[Extracted records]
........

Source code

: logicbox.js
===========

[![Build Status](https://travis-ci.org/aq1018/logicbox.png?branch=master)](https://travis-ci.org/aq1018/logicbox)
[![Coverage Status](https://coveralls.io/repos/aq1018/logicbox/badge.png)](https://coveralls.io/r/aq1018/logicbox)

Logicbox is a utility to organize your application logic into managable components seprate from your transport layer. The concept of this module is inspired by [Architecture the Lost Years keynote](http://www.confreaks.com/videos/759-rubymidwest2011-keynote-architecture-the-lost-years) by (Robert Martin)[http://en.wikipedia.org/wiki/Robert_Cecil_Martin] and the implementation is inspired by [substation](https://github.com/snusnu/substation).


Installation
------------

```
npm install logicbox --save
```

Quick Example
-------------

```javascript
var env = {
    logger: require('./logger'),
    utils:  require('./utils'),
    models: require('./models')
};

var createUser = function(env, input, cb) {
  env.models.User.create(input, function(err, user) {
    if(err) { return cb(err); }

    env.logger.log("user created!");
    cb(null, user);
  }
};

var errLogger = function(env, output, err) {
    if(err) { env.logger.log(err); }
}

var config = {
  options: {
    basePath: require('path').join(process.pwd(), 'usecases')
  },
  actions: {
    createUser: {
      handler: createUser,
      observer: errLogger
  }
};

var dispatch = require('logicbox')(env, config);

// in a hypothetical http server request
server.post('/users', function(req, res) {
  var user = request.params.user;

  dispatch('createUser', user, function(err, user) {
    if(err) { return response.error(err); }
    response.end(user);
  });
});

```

........

• _Your task_:
Among the records, find every line holding the word "return" and copy it.

• _Response box_:
    if(err) { return cb(err); }
    if(err) { return response.error(err); }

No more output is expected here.